The Best Time to Visit Zambia in 2023 | When to Go

From authentic African safari experiences, the iconic Victoria Falls, and national parks to the unusual cuisine, welcoming locals, and unspoiled places in the wilderness, visiting Zambia is an adventure like no other!

However, you wouldn’t want to plan your journey and come across large crowds, find unpleasant weather, or find most campsites closed.

That’s why we’ll walk you through the best time to visit Zambia, the worst times to visit, and when you could avoid crowds, as well as give you some tips about how you can go easy on your wallet.

Let’s dive straight in and get you ready for this epic African quest!

The Best Time to Visit Zambia

Picturesque sunset over the small huts near camp Kalomo during the best time to visit Zambia

Marek Poplawski/Shutterstock

The prime time to visit Zambia is anytime from June through October during its dry season.

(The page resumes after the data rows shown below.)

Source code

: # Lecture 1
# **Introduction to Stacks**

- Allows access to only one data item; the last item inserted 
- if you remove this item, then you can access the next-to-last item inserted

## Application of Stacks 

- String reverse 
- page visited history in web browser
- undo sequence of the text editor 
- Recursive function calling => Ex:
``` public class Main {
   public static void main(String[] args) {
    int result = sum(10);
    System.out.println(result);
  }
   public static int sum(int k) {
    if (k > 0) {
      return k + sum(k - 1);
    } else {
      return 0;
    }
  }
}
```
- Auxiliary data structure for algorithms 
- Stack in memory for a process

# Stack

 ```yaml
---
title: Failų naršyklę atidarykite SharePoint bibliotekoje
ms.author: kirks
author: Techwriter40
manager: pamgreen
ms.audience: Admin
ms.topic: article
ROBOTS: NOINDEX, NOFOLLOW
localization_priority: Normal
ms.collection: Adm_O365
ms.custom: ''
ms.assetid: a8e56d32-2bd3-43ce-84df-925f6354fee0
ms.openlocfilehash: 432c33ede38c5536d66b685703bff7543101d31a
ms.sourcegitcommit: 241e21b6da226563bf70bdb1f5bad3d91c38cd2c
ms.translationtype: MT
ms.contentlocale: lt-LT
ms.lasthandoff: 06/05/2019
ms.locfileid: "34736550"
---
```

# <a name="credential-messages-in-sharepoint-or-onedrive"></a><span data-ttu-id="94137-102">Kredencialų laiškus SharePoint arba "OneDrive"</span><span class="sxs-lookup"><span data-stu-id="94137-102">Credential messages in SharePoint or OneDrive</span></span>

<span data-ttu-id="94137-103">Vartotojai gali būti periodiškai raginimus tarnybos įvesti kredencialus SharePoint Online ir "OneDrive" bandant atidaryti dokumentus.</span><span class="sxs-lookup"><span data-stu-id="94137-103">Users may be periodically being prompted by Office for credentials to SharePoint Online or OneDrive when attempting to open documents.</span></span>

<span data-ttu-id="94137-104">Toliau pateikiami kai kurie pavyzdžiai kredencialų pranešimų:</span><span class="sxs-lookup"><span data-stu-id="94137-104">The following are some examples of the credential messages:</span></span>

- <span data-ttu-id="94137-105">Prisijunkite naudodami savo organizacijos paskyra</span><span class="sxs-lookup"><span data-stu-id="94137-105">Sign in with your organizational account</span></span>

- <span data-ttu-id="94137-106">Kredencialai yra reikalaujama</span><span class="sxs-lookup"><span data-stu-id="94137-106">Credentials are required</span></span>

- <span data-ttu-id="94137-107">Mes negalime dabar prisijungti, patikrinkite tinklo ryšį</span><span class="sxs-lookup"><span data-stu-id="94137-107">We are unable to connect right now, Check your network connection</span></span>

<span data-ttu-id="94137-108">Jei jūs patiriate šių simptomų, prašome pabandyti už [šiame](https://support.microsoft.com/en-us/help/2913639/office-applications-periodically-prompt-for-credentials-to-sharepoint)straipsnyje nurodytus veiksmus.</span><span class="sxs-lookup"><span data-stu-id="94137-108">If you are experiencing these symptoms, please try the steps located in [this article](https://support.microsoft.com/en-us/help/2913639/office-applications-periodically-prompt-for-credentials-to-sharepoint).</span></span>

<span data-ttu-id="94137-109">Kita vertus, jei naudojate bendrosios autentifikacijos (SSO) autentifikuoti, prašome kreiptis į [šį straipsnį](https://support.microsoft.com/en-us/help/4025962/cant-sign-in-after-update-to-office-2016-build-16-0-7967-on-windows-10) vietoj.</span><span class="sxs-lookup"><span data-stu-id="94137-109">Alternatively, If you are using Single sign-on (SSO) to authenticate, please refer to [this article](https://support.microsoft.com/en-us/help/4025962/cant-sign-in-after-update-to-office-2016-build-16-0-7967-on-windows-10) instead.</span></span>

In June, Zambia’s capital, Lusaka, sees temperatures fluctuating between 48°F and 77°F.

In July, the situation is similar — they range between 47°F and 77°F. With June and July being the coldest months, early mornings and late nights get quite chilly — nothing that layered clothing can’t solve.

July officially marks the beginning of Zambia’s peak safari season, so tourist numbers jack up, prices increase, and crowds are here to stay, however, that’s for a reason.

As the super lush vegetation recedes, encountering any of the Big Five on your safari — lion, buffalo, rhino, leopard, and elephant — is much more likely. In August, temperatures are slowly on the rise, usually between 51°F and 82°F.

September weather sees temperatures between 59°F and 87°F. In October, expect temperatures between 63°F and 90°F.

August is the best month to visit Zambia’s national parks alongside Victoria Falls. Walking safaris are a fantastic August activity too, while the temperatures still haven’t hit their absolute highs.

If you can’t face the Zambian heat but you happen to visit in October, note that walking safaris and game drivers are limited to early mornings and evenings, so you should be fine.

It almost never rains from June to October, hence the season’s name. In Zambia’s dry season, the sun shines regularly.

Cheapest Time to Visit Zambia

Cost-conscious travelers should consider going to Zambia in April or May. Prices go down in these two months, and crowds aren’t as abundant as they are during Zambia’s peak season.

You also stand a better chance at finding attractive airfare deals and lodging options than if you would go in some later month. To reduce your Zambia costs even further, try finding an all-inclusive resort.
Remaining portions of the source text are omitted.